The motivation behind the exclusion laws was partly xenophobia (especially in the case of the Chinese and other Asians, whose appearance and customs are so different than the western European heritage of most native-born Americans in the 1920s) and partly to protect jobs, wages and resources for the benefit of Americans (Ibid.).
Prohibition, Speakeasies and Bootlegging
The issue of prohibition illustrates the polarity of sentiment felt by many Americans during the Twenties. Many believed that alcohol was the cause of a significant number of social evils and that its eradication would permanently erase those evils (Rumbarger 11). After prohibition went into effect, many urban dwellers began to frequent 'secret' clubs known as speakeasies where they could illegally purchase and consume alcohol. Many rural residents began to make their own alcohol, known as moonshine (Ibid 24).
The federal government was unable (and in many cases unwilling) to effectively enforce prohibition, which allowed the rise to the prominence of the modern organized crime syndicate, also known as the 'mob.' The mob became proficient at bootlegging alcohol into the speakeasies and other locations (Ibid 27). Thus, mobsters like Al Capone and Lucky Luciano, became national figures and organized crime became romanticized in American culture. Also, the use of customized automobile engines of bootleggers in the south directly led to one of America's most popular pastimes, NASCAR auto-racing.
Business and the Workplace
National Business and Capitalism
The 1920s were in fact an economic boom time for some and there was a chance for upward mobility greater than in previous generations. Tremendous consumer demand and increased factory productivity created industry captains, while the rise in finance and insurance industries created new wealth for others. The rise of big cities and big skyscrapers in New York and Chicago conjured the image of what was the 'Roaring Twenties' for many.
Workers, Farmers and Other Destitute Groups
For a far greater number of people, slice of the pie did not increase significantly. Labor Unions took a major step back during the 1920s. Unions suffered a number defeats in major strikes that left them dramatically weakened (Zinn Chapter 15). Also, because unions were long associated with radical, socialist and communist ideology, unions and labor leaders grew increasingly unpopular after World War I, as the country longed for its 'return to normalcy' and embraced a collective capitalist and laissez faire doctrine (Ibid.). As a result, the working class lost much of its economic clout gained during the Progressive era.

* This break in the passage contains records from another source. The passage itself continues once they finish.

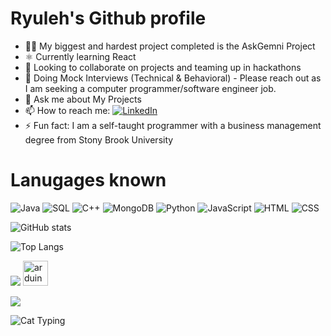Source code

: # Ryuleh's Github profile
- 🧑‍💻 My biggest and hardest project completed is the AskGemni Project
- ⚛️ Currently learning React
- 🤝 Looking to collaborate on projects and teaming up in hackathons
- 🤔 Doing Mock Interviews (Technical & Behavioral) - Please reach out as I am seeking a computer programmer/software engineer job.
- 💬 Ask me about My Projects
- 📫 How to reach me: [![LinkedIn](https://img.shields.io/badge/LinkedIn-blue?style=for-the-badge&logo=linkedin)](https://www.linkedin.com/in/hassanz-/)
- ⚡ Fun fact: I am a self-taught programmer with a business management degree from Stony Brook University 


# Lanugages known

![Java](https://img.shields.io/badge/-Java-orange?logo=java)
![SQL](https://img.shields.io/badge/-SQL-blue?logo=sql)
![C++](https://img.shields.io/badge/-C++-purple?logo=c%2B%2B)
![MongoDB](https://img.shields.io/badge/-MongoDB-green?logo=mongodb)
![Python](https://img.shields.io/badge/-Python-blue?logo=python)
![JavaScript](https://img.shields.io/badge/-JavaScript-yellow?logo=javascript)
![HTML](https://img.shields.io/badge/-HTML-orange?logo=html5)
![CSS](https://img.shields.io/badge/-CSS-green?logo=css3)

![GitHub stats](https://github-readme-stats.vercel.app/api?username=Ryuleh&show_icons=true&theme=dracula)

![Top Langs](https://github-readme-stats.vercel.app/api/top-langs/?username=Ryuleh&layout=compact)

![](https://komarev.com/ghpvc/?username=Ryuleh)
 <a href="https://www.arduino.cc/" target="_blank" rel="noreferrer"> <img src="https://cdn.worldvectorlogo.com/logos/arduino-1.svg" alt="arduino" width="40" height="40"/> </a>

[![](https://streak-stats.demolab.com/?user=Ryuleh&theme=dark)](https://git.io/streak-stats)

![Cat Typing](https://media.giphy.com/media/H1dxi6xdh4NGQCZSvz/giphy.gif)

American farmers were perhaps the hardest hit economically in the 1920s. Advances in machinery decreased the demand for manual laborers at the same time that food prices dropped (McDean 79). Thus the farm laborer found his services were not needed or profitable and many were lured to the industrial boom towns. Without labor or the capital needed to purchase the new farming equipment, the small independent farmer was not to compete with larger farms. Small farms could no longer remain independent and many farmers were forced to merge into cooperatives in order to remain viable (Ibid 82). Also, President Coolidge declined to sign a bill which would have granted relief to thousands of farmers (Ibid 85). During the 1920s while this transition was taking place, many small farmers suffered enormous hardship.
While women did make gains in terms of acceptance in the workplace, many lost their factory and industry jobs to returning soldiers after the war. African-American women were particularly hard hit, finding employment opportunities mostly limited to the areas of field work and domestic servant work. The one really bright spot for women, and all working class laborers, was that there were plenty of jobs available as a result of the industrial growth.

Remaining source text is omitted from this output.